Representing: The Juice Crew, Queens
Independent Album: Half a Klip
411: Here's a little-known Kool G Rap fact: The first verse of "Men at Work" and his guest spot on "The Symphony" were originally written as one long, angst-driven rhyme. Clearly, he was in a zone at the time.
But KGR declares he's even better today than he was in the golden era of rap.
"G Rap is so current, you could mix me up with anybody in 2008 and I'mma sound relevant and up to the times," he said, sitting in his Queens studio.
Although he took a long break from recording, G Rap told us that he isn't done. He just released an EP called Half a Klip with production from DJ Premier, Domingo and Juice Crew partner Marley Marl.
"I'm still working on the project, and it's gonna be the full-length album," he said. "But it's been a long wait. The last thing I did was in 2005. I dropped a mixtape with Whoo Kid. I wanted to hit them with an appetizer to keep the stomach growls alive.
"It's hard, but not hard, because at the same time, I was working," he added about his hiatus. "I must have a collection of 50-60 songs. We're gonna put this Half a Klip out there, let it do what it do, then hit them with the Full Extended Klip.Joints To Check For
»"With a Bullet." "Me and Marley, the song we did together basically was a throwback rhyme," G Rap explained. "It was a throwback verse I had, something I had with Nas years ago, like '92, '93. ... We have one of the dudes we're working with featured on the song, giving him a little light. They found a verse from somewhere. I don't know how they got it. But there's a lot of people out here that got stuff — you wouldn't believe, that I wouldn't believe — on me."
»"On the Rise Again." "DJ Premier laid a crazy track to it. My man D-Mac, the guy who I'm partnered with, ran into Haylie Duff and got her to blow vocals through the chorus. It's not a whole lot, but it's just right. The way Premier put it together was a masterpiece.

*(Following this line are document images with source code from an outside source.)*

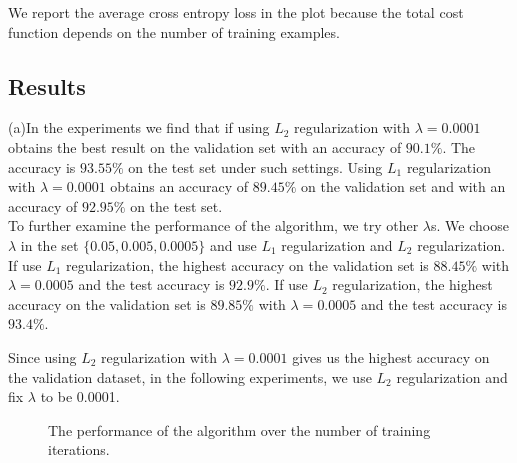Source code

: \documentclass{article} %
\begin{document}
We report the average cross entropy loss in the plot because the total cost function depends on the number of training examples. 
 
\subsection{Results}
(a)In the experiments we find that if using $L_2$ regularization with $\lambda = 0.0001$ obtains the best result on the validation set with an accuracy of $90.1\%$. The accuracy is $93.55\%$ on the test set under such settings. Using $L_1$ regularization with $\lambda = 0.0001$ obtains an accuracy of $89.45\%$ on the validation set and with an accuracy of $92.95\%$ on the test set.
\\

To further examine the performance of the algorithm, we try other $\lambda$s. We choose $\lambda$ in the set $\{0.05,0.005,0.0005\}$ and use $L_1$ regularization and $L_2$ regularization. If use $L_1$ regularization, the highest accuracy on the validation set is $88.45\%$ with $\lambda = 0.0005$ and the test accuracy is $92.9\%$. If use $L_2$ regularization, the highest accuracy on the validation set is $89.85\%$ with $\lambda = 0.0005$ and the test accuracy is $93.4\%$. 


Since using $L_2$ regularization with $\lambda = 0.0001$ gives us the highest accuracy on the validation dataset, in the following experiments, we use $L_2$ regularization and fix $\lambda$ to be 0.0001.

\begin{figure}[t]%
	\centering
	\qquad
	\caption{The performance of the algorithm over the number of training iterations. }%
\end{figure}
\end{document}
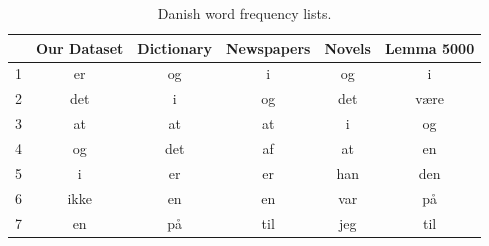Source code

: \begin{table}[H]
	\centering
	\caption{Danish word frequency lists.}
	\begin{tabular}{lccccc}
		\hline
		& \multicolumn{1}{l}{Our Dataset} & \multicolumn{1}{l}{Dictionary\cite{sprogetdk}} & \multicolumn{1}{l}{Newspapers\cite{sprogetdk}} & \multicolumn{1}{l}{Novels\cite{sprogetdk}} & \multicolumn{1}{l}{Lemma 5000\cite{sprogetdk}} \\ \hline
		1  & er                              & og                                                              & i                                                               & og                                                          & i                                                               \\
		2  & det                             & i                                                               & og                                                              & det                                                         & være                                                            \\
		3  & at                              & at                                                              & at                                                              & i                                                           & og                                                              \\
		4  & og                              & det                                                             & af                                                              & at                                                          & en                                                              \\
		5  & i                               & er                                                              & er                                                              & han                                                         & den                                                             \\
		6  & ikke                            & en                                                              & en                                                              & var                                                         & på                                                              \\
		7  & en                              & på                                                              & til                                                             & jeg                                                         & til                                                             \\

\end{tabular}
\end{table}
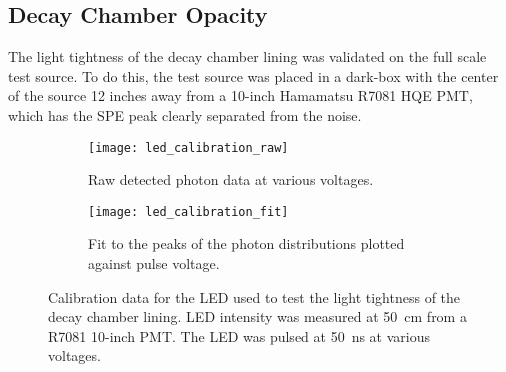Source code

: \subsection{Decay Chamber Opacity}
\label{sec:liningtest}
The light tightness of the decay chamber lining was validated on the full scale test source. 
To do this, the test source was placed in a dark-box with the center of the source 12 inches away from a 10-inch Hamamatsu R7081 HQE PMT, which has the SPE peak clearly separated from the noise. 
\begin{figure}
\begin{subfigure}[t]{0.48\textwidth}
\texttt{[image: led\_calibration\_raw]}
\caption{Raw detected photon data at various voltages.}
\label{fig:ledRAW}
\end{subfigure}
\hfill
\begin{subfigure}[t]{0.48\textwidth}
\texttt{[image: led\_calibration\_fit]}
\caption{Fit to the peaks of the photon distributions plotted against pulse voltage.}
\label{fig:ledFit}
\end{subfigure}
\caption{Calibration data for the LED used to test the light tightness of the decay chamber lining. LED intensity was measured at 50~cm from a R7081 10-inch PMT. The LED was pulsed at 50~ns at various voltages.}
\label{fig:calibratedled1}
\end{figure}

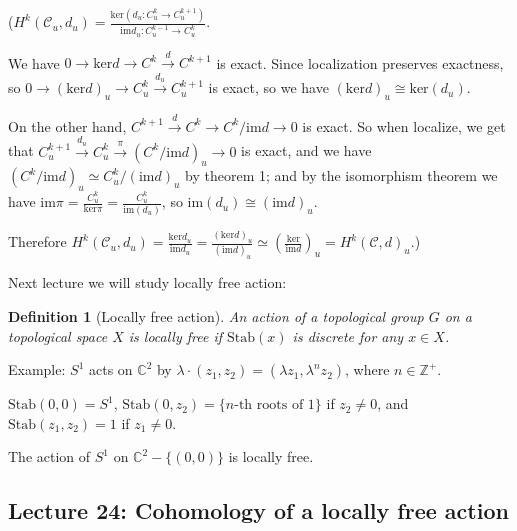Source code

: \documentclass{article}
\theoremstyle{mystyle}
\newtheorem*{definition}{Definition}%
\theoremstyle{remark}
\numberwithin{equation}{section}
\begin{document}
($H^k(\mathcal{C}_u,d_u) = \frac{\mathrm{ker}(d_u\colon C^k_u\rightarrow C^{k+1}_u)}{\mathrm{im}d_u\colon C^{k-1}_u\rightarrow C^k_u}$. %

We have $0\rightarrow \mathrm{ker} d \rightarrow C^k\xrightarrow{d} C^{k+1}$ is exact. Since localization preserves exactness, so  $0\rightarrow (\mathrm{ker}d)_u\rightarrow C^k_u\xrightarrow{d_u} C^{k+1}_u$ is exact, so we have $(\mathrm{ker}d)_u \cong \mathrm{ker}(d_u)$.

On the other hand, $C^{k+1}\xrightarrow{d}C^k \rightarrow C^k/\mathrm{im}d \rightarrow 0$ is exact. So when localize, we get that $C^{k+1}_u\xrightarrow{d_u}C^k_u \xrightarrow{\pi} (C^k/\mathrm{im}d)_u \rightarrow 0$ is exact, and we have $(C^k/\mathrm{im} d)_u\simeq C^k_u/(\mathrm{im}d)_u$ by theorem 1; and by the isomorphism theorem we have $\mathrm{im}\pi = \frac{C^k_u}{\mathrm{ker}\pi} = \frac{C^k_u}{\mathrm{im}(d_u)}$, so $\mathrm{im}(d_u)\cong (\mathrm{im}d)_u$.

Therefore $H^k(\mathcal{C}_u,d_u) = \frac{\mathrm{ker}d_u}{\mathrm{im}d_u} = \frac{(\mathrm{ker}d)_u}{(\mathrm{im}d)_u}
 \simeq \left(\frac{\mathrm{ker}}{\mathrm{im} d}\right)_u = H^k(\mathcal{C},d)_u$.)






Next lecture we will study locally free action:

\begin{definition}[Locally free action]
An action of a topological group $G$ on a topological space $X$ is \emph{locally free} if $\mathrm{Stab}(x)$ is discrete for any $x\in X$.
\end{definition}



Example: $S^1$ acts on $\mathbb{C}^2$ by $\lambda\cdot(z_1,z_2) = (\lambda z_1,\lambda^nz_2)$, where $n \in \mathbb{Z}^+$. 

$\mathrm{Stab}(0,0) = S^1$, $\mathrm{Stab}(0,z_2) = \{n\text{-th roots of }1\}$ if $z_2\neq 0$, and $\mathrm{Stab}(z_1,z_2) = 1$ if $z_1\neq 0$. 

The action of $S^1$ on $\mathbb{C}^2-\{(0,0)\}$ is locally free. 




\subsection{Lecture 24: Cohomology of a locally free action}
\end{document}
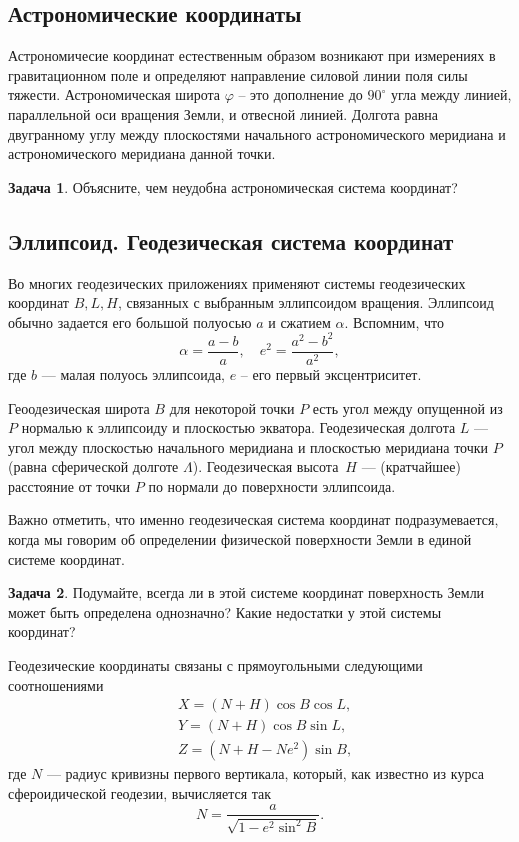 \documentclass[11pt, a4paper]{article}
\theoremstyle{plain}
\theoremstyle{definition}
\newtheorem{problem}{Задача}[section]
\theoremstyle{remark}
\renewcommand{\phi}{\ensuremath{\varphi}}
\begin{document}
\subsection{Астрономические  координаты}
Астрономичесие координат естественным образом возникают при измерениях в гравитационном поле и
определяют направление силовой линии поля силы тяжести.
Астрономическая широта $\phi$ -- это дополнение до $90^\circ$ угла между линией, параллельной оси
вращения Земли, и отвесной линией. Долгота равна двугранному углу между плоскостями начального
астрономического меридиана и астрономического меридиана данной точки.
\begin{problem}
    Объясните, чем неудобна астрономическая система координат?
\end{problem}

\subsection{Эллипсоид. Геодезическая система координат}

Во многих геодезических приложениях применяют системы геодезических координат $B, L, H$, 
связанных с выбранным
эллипсоидом вращения. Эллипсоид обычно задается его большой полуосью $a$ и сжатием $\alpha$.
Вспомним, что 
\begin{equation*}
    \alpha = \frac{a - b}{a},\quad e^2 = \frac{a^2 - b^2}{a^2},
\end{equation*}
где $b$ --- малая полуось эллипсоида, $e$ -- его первый эксцентриситет. 

Геоодезическая широта $B$ для некоторой точки $P$ есть угол между опущенной из $P$ нормалью к эллипсоиду и плоскостью
экватора. Геодезическая долгота $L$ --- угол между плоскостью начального меридиана и плоскостью
меридиана точки $P$ (равна сферической долготе $\Lambda$). Геодезическая высота~$H$ --- (кратчайшее) 
расстояние от точки $P$ по нормали до поверхности эллипсоида.

Важно отметить, что именно геодезическая система координат подразумевается, когда мы говорим
об определении физической поверхности Земли в единой системе координат. 
\begin{problem}
Подумайте, всегда ли в этой
системе координат поверхность Земли может быть определена однозначно? Какие недостатки у этой
системы координат?
\end{problem}

Геодезические координаты связаны с прямоугольными следующими соотношениями
\begin{align*}
    &X = \left( N + H \right)\cos{B}\cos{L},\\
    &Y = \left( N + H \right)\cos{B}\sin{L},\\
    &Z = \left( N + H - Ne^2 \right)\sin{B},
\end{align*}
где $N$ --- радиус кривизны первого вертикала, который, как известно из курса сфероидической
геодезии, вычисляется так
\begin{equation*}
    N = \frac{a}{\sqrt{1 - e^2\sin^2{B}}}.
\end{equation*}
\end{document}
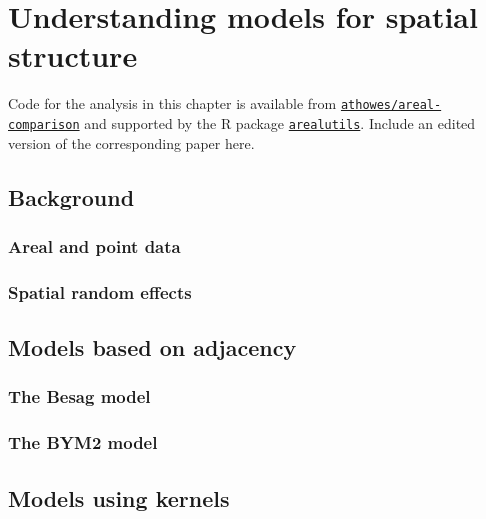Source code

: \documentclass[a4paper, nobind]{templates/ociamthesis}
\begin{document}
\hypertarget{understanding-models-for-spatial-structure}{%
\chapter{Understanding models for spatial structure}\label{understanding-models-for-spatial-structure}}

\adjustmtc
{}

Code for the analysis in this chapter is available from \href{https://github.com/athowes/areal-comparison}{\texttt{athowes/areal-comparison}} and supported by the R package \href{https://athowes.github.io/arealutils}{\texttt{arealutils}}.
Include an edited version of the corresponding paper here.

\hypertarget{background-1}{%
\section{Background}\label{background-1}}

\hypertarget{areal-and-point-data}{%
\subsection{Areal and point data}\label{areal-and-point-data}}

\hypertarget{spatial-random-effects}{%
\subsection{Spatial random effects}\label{spatial-random-effects}}

\hypertarget{models-based-on-adjacency}{%
\section{Models based on adjacency}\label{models-based-on-adjacency}}

\hypertarget{the-besag-model}{%
\subsection{The Besag model}\label{the-besag-model}}

\hypertarget{the-bym2-model}{%
\subsection{The BYM2 model}\label{the-bym2-model}}

\hypertarget{models-using-kernels}{%
\section{Models using kernels}\label{models-using-kernels}}
\end{document}

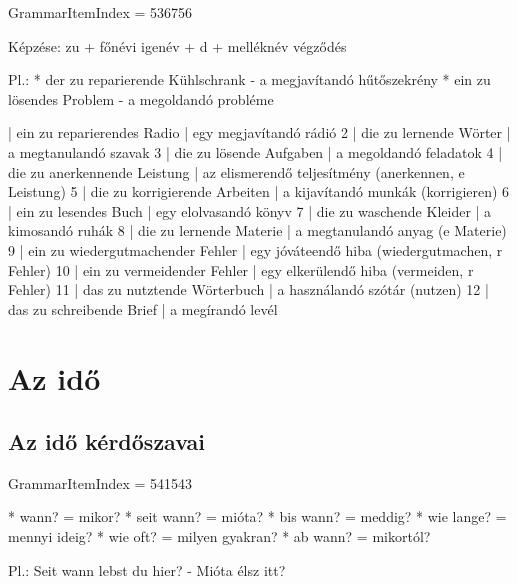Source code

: \documentclass{article}
\newenvironment{desc}{\verbatim}{\endverbatim}
\newenvironment{exmp}{\verbatim}{\endverbatim}
\begin{document}
GrammarItemIndex = 536756

\begin{desc}
Képzése: zu + főnévi igenév + d + melléknév végződés

Pl.: * der zu reparierende Kühlschrank - a megjavítandó hűtőszekrény
* ein zu lösendes Problem - a megoldandó probléme
\end{desc}

\begin{exmp}
1 | ein zu reparierendes Radio | egy megjavítandó rádió
2 | die zu lernende Wörter | a megtanulandó szavak
3 | die zu lösende Aufgaben | a megoldandó feladatok
4 | die zu anerkennende Leistung | az elismerendő teljesítmény (anerkennen, e Leistung)
5 | die zu korrigierende Arbeiten | a kijavítandó munkák (korrigieren)
6 | ein zu lesendes Buch | egy elolvasandó könyv
7 | die zu waschende Kleider | a kimosandó ruhák
8 | die zu lernende Materie | a megtanulandó anyag (e Materie)
9 | ein zu wiedergutmachender Fehler | egy jóváteendő hiba (wiedergutmachen, r Fehler)
10 | ein zu vermeidender Fehler | egy elkerülendő hiba (vermeiden, r Fehler)
11 | das zu nutztende Wörterbuch | a használandó szótár (nutzen)
12 | das zu schreibende Brief | a megírandó levél
\end{exmp}

\section{Az idő}

\subsection{Az idő kérdőszavai}

GrammarItemIndex = 541543

\begin{desc}
* wann? = mikor?
* seit wann? = mióta?
* bis wann? = meddig?
* wie lange? = mennyi ideig?
* wie oft? = milyen gyakran?
* ab wann? = mikortól?

Pl.: Seit wann lebst du hier? - Mióta élsz itt?
\end{desc}
\end{document}
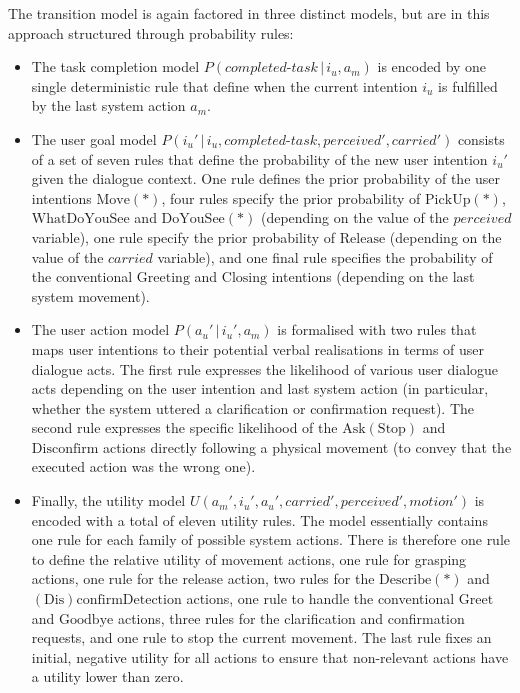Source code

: The transition model is again factored in three distinct models, but are in this approach structured through probability rules:
\begin{itemize}
\item The task completion model $P(\mathit{completed\mbox{-}task}\, | \, i_u, a_m)$ is encoded by one single deterministic rule that define when the current intention $i_u$ is fulfilled by the last system action $a_m$. 
\item The user goal model $P(i_u' \, | \, i_u, \mathit{completed\mbox{-}task}, \mathit{perceived'}, \mathit{carried'})$ consists of a set of seven rules that define the probability of the new user intention $i_u'$ given the dialogue context. One rule defines the prior probability of the user intentions $\mathrm{Move(*)}$, four rules specify the prior probability of $\mathrm{PickUp(*)}$, $\mathrm{WhatDoYouSee}$ and $\mathrm{DoYouSee(*)}$ (depending on the value of the $\mathit{perceived}$ variable), one rule specify the prior probability of $\mathrm{Release}$ (depending on the value of the $\mathit{carried}$ variable), and one final rule specifies the probability of the conventional $\mathrm{Greeting}$ and $\mathrm{Closing}$ intentions (depending on the last system movement). 

\item The user action model $P(a_u'\, | \, i_u', a_m)$ is formalised with two rules that maps user intentions to their potential verbal realisations in terms of user dialogue acts. The first rule expresses the likelihood of various user dialogue acts depending on the user intention and last system action (in particular, whether the system uttered a clarification or confirmation request).  The second rule expresses the specific likelihood of the $\mathrm{Ask(Stop)}$ and $\mathrm{Disconfirm}$ actions directly following a physical movement (to convey that the executed action was the wrong one).

\item Finally, the utility model $U(a_m', i_u', a_u', \mathit{carried'}, \mathit{perceived'}, \mathit{motion'})$ is encoded with a total of eleven utility rules.  The model essentially contains one rule for each family of possible system actions.  There is therefore one rule to define the relative utility of movement actions, one rule for grasping actions, one rule for the release action, two rules for the $\mathrm{Describe(*)}$ and $\mathrm{(Dis)confirmDetection}$ actions, one rule to handle the conventional $\mathrm{Greet}$ and $\mathrm{Goodbye}$ actions, three rules for the clarification and confirmation requests, and one rule to stop the current movement. The last rule fixes an initial, negative utility for all actions to ensure that non-relevant actions have a utility lower than zero.  

\end{itemize}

"I heard [Haylie] wasn't really up on Kool G Rap, but her managers and people she worked with schooled her on who Kool G Rap was," he added. "I'm aware of the Duff sisters. Of course, her sister Hilary Duff is a household name. I didn't know her [older] sister did the same thing too. I guess we discovered each other through this project."
»"100 Rounds." "That's just me going in," he said. "Coming out that street mode and putting it in lyric mode. It's traditional G Rap right there."
Don't Sleep: Other Notable Selections This Week
» DJ Drama and La the Darkman - The Notorious L.A.D.
» DJ DVS-1 and DJ 1Mic - The League Leaders
» DJ Diggz - The Hardest Out 2 (Beanie vs. Styles P)
» DJ Smallz - Florida Trafficking
» DJ Woogie and Lloyd Banks - Bank Vault, Pt. 2
'Hood's Heavy Rotation: Bubbling Below The Radar
» Donnie Klang (featuring Diddy) - "Take You There"
» Saigon (featuring Just Blaze) - "Gotta Believe"
» Bishop Lamont (featuring Focus) - "Better Than You"
» Rick Ross (featuring Triple C and J Rock) - "Ridin' Thru the Ghetto"
Fire Starter: Tyga
"Young Moooolah, baaaay-baaaayyyyyy!" Tyga literally has Lil Wayne's Young Money stamp of approval — the young buck has Wayne's label logo tattooed on his arm. The 18-year-old, who sports a Young Money chain as well, met Weezy at the 2007 VMAs, during a performance by Gym Class Heroes. While Wayne thought he was just a hanger-on, Tyga turned out to be Travis McCoy's cousin and an aspiring hip-hop artist. Now thousands of fans on the Net know who he is. His alternative-rap/reggae ode "Coconut Juice" is getting the royal treatment. He just shot a video to it with Fall Out Boy's Pete Wentz (Tyga is signed to Wentz's label Decaydance Records). He's also got "Space Joyridin" and "Exquisite," with Birdman Jr. and Gata, floating around the Internet to set up his debut, No Introduction.
For an album with no release date, no single or even a set list of producers, Nas' LP Nigger is still getting a bunch of people talking about it. While over in England, Chris Brown said he's eagerly awaiting it, just like the rest of us.
"Nas' album [title], that's incredible," he said. "I would just say, Nas is a great MC. He is always going to be a dope lyricist, a legend in my eyes. At the same time, it's all about people's personal opinion. That's his album, so if he wants to call it what he wants to call it, he can call it what he wants to call it. There's always going to be people saying that [it should have] 'Parental Advisory' all the time, and they have their opinions. But my thing is, it's his album, so you either want to buy it or you don't."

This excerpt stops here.